Also ob man jetzt nach Frankreich oder Italien geht, man würde jetzt irgendwie genauso auch den chinesischen Standort erschließen. Was dann eben oft schiefgeht, weil die chinesische Kultur doch so ihre Tücken hat. Und wenn man die einfach nicht kennt, dann tritt man da schnell in Fettnäpfchen.

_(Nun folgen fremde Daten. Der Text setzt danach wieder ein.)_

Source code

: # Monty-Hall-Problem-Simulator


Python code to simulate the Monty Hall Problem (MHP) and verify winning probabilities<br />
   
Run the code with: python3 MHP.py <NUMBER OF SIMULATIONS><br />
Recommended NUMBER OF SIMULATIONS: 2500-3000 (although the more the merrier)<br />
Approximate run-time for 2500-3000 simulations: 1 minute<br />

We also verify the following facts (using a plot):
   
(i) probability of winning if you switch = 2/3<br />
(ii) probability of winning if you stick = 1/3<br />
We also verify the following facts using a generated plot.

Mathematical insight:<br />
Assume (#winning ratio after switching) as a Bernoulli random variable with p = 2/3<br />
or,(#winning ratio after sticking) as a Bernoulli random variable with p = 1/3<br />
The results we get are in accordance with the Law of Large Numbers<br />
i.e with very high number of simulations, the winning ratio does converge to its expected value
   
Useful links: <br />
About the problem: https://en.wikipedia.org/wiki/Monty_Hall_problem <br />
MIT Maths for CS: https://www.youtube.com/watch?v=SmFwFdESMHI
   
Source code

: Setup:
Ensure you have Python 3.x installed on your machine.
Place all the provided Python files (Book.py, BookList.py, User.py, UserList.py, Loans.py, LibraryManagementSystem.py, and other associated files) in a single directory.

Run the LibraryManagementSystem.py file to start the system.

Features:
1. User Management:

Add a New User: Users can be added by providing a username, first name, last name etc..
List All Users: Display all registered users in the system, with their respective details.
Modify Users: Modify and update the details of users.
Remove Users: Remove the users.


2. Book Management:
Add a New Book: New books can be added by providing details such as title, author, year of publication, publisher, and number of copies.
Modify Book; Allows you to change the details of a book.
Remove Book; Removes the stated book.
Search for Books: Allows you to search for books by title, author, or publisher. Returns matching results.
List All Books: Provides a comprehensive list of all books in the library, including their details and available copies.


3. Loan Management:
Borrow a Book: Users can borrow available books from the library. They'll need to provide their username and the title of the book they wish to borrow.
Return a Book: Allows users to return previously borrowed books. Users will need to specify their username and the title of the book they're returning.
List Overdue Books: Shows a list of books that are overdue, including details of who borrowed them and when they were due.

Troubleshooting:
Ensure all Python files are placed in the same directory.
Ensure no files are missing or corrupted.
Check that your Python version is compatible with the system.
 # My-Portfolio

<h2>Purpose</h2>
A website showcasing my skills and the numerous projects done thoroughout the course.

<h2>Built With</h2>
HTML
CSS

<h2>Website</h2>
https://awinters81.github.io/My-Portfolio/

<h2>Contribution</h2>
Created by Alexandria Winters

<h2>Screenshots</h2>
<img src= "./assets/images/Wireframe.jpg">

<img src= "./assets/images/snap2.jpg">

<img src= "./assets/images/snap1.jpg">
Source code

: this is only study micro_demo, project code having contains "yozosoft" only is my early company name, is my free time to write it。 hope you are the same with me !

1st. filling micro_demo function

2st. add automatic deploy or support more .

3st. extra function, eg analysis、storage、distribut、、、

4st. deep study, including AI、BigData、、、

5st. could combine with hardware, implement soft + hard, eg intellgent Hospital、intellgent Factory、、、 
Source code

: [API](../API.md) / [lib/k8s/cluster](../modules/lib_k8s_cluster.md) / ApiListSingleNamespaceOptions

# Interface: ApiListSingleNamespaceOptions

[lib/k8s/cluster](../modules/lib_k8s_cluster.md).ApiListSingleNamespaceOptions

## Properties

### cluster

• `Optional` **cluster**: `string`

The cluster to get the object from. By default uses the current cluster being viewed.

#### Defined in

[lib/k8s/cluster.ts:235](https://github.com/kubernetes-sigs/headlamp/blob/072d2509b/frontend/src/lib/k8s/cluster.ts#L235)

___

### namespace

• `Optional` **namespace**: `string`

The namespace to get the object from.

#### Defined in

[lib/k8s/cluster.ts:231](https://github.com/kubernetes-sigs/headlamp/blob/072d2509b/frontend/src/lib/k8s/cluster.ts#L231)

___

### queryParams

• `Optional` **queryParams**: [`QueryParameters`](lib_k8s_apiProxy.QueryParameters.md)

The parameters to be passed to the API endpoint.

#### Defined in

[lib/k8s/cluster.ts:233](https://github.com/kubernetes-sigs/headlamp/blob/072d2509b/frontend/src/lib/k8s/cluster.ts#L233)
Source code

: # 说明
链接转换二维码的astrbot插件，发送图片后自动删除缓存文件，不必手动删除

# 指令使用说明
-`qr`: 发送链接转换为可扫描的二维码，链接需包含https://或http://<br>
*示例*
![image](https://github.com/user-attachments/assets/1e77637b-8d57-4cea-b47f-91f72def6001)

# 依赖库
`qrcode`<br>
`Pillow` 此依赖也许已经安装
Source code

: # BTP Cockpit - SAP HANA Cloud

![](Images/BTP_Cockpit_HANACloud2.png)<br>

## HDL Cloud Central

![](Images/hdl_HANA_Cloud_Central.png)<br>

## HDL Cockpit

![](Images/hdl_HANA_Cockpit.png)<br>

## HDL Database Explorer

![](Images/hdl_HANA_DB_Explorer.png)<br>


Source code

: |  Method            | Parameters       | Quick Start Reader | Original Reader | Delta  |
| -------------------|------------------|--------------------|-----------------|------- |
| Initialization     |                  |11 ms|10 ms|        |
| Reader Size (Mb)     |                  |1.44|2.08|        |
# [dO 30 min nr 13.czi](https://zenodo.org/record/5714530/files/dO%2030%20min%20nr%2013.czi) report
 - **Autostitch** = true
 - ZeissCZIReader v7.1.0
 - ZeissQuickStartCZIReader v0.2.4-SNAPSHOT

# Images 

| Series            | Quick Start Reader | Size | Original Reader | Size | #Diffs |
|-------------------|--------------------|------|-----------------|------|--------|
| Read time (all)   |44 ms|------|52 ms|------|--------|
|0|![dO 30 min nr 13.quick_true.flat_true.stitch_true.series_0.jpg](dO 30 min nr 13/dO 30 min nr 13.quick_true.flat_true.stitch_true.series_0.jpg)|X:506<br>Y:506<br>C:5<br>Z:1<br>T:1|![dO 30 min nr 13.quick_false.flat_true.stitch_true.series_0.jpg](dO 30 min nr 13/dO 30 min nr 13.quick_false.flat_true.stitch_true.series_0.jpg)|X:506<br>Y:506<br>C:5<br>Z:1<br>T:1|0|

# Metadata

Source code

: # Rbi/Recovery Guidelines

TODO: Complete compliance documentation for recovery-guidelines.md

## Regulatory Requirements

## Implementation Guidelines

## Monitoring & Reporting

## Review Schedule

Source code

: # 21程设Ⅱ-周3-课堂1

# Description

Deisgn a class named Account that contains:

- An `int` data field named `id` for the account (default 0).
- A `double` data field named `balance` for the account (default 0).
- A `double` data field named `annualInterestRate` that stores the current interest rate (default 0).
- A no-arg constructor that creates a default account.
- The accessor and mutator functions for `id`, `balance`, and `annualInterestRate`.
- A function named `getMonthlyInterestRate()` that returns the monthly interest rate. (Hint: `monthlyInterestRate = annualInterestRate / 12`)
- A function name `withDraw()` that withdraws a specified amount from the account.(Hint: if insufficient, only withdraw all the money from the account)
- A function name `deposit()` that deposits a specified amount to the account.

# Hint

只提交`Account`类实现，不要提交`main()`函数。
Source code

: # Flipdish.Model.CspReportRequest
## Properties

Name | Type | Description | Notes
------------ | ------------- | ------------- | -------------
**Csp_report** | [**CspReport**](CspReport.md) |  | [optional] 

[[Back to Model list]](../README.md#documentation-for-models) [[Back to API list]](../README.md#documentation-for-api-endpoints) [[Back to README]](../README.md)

Und deswegen, also am Anfang ist es immer gut einfach ganz genau zuzuhören, was denn der andere auch genau sagt und in welche Richtung der möchte. Und wenn man sehr, sehr gut zuhört, dann kann man viele Dinge schon lösen. Aber sich einfach vorher mit der Kultur auch auseinanderzusetzen ist, meines Erachtens, einer der wichtigsten Punkte. Und zur Kultur gehört natürlich auch einfach der andere Markt. Also dass dort einfach Dinge etwas anders laufen als sie das bei uns machen. Und da sollte man sich vorher sehr, sehr gut informieren.
Geropp:
Kannst du da einmal so zwei, drei Beispiele geben, wo man da ins Fettnäpfchen treten könnte?
Weithmann:
Also das sind so Themen, wie beispielsweise wenn man mit chinesischen Geschäftspartnern zusammenarbeitet, dass man oft wie bei uns sehr direkt kommuniziert, das macht man in China eher weniger, beziehungsweise erst, wenn man eine gewisse oder sehr gute Beziehungen aufgebaut hat zu dem chinesischen Partner. Und deswegen kommt man einfach nicht so schnell an Resultate wie man sich das gerne wünscht.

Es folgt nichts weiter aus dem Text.